В небольшом коридоре с невысоким потолком никого не оказалось, когда после предложения Купсика Божив проследовал за ним внутрь помещения.

В крохотной комнате в плетеном деревянном кресле сидел человек, и Божив незамедлительно узнал его.

- Добрый вечер, - обратился тот к Юре с какой-то приторной, но взволнованной лаской в голосе.

- Здравствуйте, Остап Моисеевич, - прицелившись всем своим вниманием, ответил Божив этому человеку.

А прицелился Юра прямо в глаза Остапу Моисеевичу, который, не обращая внимания на отношение к нему вошедшего, рукавом пиджака протер по своему носу, и на рукаве осталась тонкая влажная полоска.

- У вас насморк, Остап Моисеевич? - попытался съязвить Юра, чтобы этим самым подчеркнуть свое спокойствие и готовность ко всему.

- У меня сегодня ты, - и Остап Моисеевич бросил на секунду взгляд в сторону Васильева. И Купсик одобрительно оскалился. - В гостях, - добавил Остап Моисеевич, снова обращаясь к Боживу. Юра, не спрашивая разрешения, развалился в кресле напротив Остапа Моисеевича.

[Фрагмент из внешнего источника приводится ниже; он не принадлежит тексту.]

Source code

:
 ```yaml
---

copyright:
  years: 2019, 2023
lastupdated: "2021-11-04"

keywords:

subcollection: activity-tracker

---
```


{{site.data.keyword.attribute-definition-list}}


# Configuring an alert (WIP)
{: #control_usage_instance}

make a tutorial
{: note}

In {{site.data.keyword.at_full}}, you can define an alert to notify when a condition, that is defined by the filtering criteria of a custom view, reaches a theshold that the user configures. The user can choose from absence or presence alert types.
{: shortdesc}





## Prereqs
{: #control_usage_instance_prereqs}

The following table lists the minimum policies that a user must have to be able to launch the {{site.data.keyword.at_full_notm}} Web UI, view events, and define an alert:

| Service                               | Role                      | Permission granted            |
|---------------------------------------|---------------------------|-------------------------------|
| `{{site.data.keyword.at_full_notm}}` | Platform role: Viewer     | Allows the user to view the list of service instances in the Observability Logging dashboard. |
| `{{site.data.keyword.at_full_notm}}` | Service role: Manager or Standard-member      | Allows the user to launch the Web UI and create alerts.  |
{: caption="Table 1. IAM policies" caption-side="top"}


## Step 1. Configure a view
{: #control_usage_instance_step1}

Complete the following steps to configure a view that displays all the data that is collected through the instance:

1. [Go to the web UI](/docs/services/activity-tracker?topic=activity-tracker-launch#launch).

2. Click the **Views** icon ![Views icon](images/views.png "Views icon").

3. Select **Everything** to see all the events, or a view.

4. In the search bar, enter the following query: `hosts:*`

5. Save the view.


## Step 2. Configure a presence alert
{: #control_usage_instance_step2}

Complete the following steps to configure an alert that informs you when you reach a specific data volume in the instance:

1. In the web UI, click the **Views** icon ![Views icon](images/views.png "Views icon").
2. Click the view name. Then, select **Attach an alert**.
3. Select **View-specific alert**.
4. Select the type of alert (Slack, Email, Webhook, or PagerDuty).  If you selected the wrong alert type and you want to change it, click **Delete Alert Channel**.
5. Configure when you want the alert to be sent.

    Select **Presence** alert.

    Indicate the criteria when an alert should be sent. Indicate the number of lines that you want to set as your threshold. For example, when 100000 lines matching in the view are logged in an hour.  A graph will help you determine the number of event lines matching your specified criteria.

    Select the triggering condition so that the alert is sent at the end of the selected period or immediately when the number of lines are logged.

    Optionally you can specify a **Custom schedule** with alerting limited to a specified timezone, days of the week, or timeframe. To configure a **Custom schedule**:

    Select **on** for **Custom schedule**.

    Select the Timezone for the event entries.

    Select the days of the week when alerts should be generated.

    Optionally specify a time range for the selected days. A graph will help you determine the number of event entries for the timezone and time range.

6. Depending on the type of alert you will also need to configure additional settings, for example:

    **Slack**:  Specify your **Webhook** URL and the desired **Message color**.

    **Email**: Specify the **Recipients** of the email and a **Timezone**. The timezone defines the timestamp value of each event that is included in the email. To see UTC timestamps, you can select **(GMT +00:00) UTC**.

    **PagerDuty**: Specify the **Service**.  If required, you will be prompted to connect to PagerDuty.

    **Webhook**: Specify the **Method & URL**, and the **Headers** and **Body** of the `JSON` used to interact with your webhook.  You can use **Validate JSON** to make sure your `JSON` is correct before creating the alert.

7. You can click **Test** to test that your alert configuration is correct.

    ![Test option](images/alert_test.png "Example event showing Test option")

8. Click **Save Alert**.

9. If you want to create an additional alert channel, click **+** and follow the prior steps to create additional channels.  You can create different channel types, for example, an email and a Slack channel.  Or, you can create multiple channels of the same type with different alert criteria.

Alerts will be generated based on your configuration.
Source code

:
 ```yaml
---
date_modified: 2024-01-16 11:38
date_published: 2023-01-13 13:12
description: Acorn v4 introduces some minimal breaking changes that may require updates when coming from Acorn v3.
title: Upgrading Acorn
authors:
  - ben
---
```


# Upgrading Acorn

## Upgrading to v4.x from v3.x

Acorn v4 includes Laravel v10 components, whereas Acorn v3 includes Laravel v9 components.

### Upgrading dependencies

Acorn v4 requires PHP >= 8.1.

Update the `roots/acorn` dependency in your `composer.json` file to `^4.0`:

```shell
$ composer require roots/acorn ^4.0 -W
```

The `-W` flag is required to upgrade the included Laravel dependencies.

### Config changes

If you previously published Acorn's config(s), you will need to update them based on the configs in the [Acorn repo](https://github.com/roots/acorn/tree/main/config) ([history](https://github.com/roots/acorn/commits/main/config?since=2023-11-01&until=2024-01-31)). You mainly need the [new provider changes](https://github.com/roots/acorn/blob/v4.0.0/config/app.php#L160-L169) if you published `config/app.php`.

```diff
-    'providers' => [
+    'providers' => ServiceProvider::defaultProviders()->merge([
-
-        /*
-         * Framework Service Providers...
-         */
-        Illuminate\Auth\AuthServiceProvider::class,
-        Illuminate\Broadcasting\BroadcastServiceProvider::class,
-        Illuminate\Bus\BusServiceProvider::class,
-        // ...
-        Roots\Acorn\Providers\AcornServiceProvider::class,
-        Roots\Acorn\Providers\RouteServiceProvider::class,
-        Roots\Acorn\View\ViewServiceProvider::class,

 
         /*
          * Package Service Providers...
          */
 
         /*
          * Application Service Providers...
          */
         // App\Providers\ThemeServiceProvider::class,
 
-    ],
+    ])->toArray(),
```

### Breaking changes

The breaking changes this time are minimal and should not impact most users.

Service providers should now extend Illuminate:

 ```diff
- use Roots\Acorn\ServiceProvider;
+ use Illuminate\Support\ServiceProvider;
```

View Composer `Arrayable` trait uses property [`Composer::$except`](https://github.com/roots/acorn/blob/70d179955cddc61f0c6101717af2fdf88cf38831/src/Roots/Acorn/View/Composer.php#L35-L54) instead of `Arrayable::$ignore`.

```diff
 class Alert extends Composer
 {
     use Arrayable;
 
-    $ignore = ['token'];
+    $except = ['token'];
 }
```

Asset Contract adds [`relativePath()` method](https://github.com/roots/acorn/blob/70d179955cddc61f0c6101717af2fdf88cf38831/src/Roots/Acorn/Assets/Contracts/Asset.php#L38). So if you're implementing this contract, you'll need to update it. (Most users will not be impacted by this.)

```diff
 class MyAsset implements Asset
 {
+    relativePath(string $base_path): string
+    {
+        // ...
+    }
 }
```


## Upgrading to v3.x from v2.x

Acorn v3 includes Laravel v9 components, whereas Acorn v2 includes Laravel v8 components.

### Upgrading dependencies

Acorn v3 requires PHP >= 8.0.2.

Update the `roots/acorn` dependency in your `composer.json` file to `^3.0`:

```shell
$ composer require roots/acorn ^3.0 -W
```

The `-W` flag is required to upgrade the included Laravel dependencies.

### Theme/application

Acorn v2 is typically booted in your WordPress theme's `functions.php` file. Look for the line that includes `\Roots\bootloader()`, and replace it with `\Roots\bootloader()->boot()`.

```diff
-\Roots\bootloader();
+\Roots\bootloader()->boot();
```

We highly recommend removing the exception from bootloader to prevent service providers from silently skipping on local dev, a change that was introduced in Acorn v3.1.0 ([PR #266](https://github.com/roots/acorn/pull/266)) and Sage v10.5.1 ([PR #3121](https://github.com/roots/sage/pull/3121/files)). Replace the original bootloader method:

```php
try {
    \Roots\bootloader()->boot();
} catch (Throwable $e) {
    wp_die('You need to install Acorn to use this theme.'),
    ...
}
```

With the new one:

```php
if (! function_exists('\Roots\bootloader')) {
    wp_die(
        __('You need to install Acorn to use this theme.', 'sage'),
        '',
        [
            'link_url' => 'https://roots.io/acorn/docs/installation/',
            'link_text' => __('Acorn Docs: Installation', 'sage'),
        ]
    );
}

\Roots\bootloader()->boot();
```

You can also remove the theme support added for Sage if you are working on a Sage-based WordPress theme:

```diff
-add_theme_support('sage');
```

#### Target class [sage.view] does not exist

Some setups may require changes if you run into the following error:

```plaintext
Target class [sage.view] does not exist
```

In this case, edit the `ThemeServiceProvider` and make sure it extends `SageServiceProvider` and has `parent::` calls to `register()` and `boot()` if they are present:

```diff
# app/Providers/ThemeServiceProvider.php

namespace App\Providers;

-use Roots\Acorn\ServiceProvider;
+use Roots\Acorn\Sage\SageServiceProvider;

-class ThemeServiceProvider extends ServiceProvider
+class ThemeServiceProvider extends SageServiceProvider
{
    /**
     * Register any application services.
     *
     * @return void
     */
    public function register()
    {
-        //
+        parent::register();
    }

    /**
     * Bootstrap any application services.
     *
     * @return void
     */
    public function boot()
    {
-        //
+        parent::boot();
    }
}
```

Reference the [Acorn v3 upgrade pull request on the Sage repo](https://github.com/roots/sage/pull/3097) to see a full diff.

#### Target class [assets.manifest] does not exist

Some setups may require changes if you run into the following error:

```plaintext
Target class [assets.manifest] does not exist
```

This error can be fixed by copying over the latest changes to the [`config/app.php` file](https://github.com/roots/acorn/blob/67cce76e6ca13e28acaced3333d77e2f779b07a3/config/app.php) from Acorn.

- Молодец, - приветствовал тот, - я ценю в тебе твою уверенную наивность.

- Спасибо, - наигранно улыбнулся Божив, - но похвалы без халвы, все равно что сука без кобеля.

- Ясно, - принял вызов Остап Моисеевич. - Васильев, обратился он к своему компаньону, - приготовь нам кофе. - И Купсик не говоря ни слова удалился в соседнее помещение.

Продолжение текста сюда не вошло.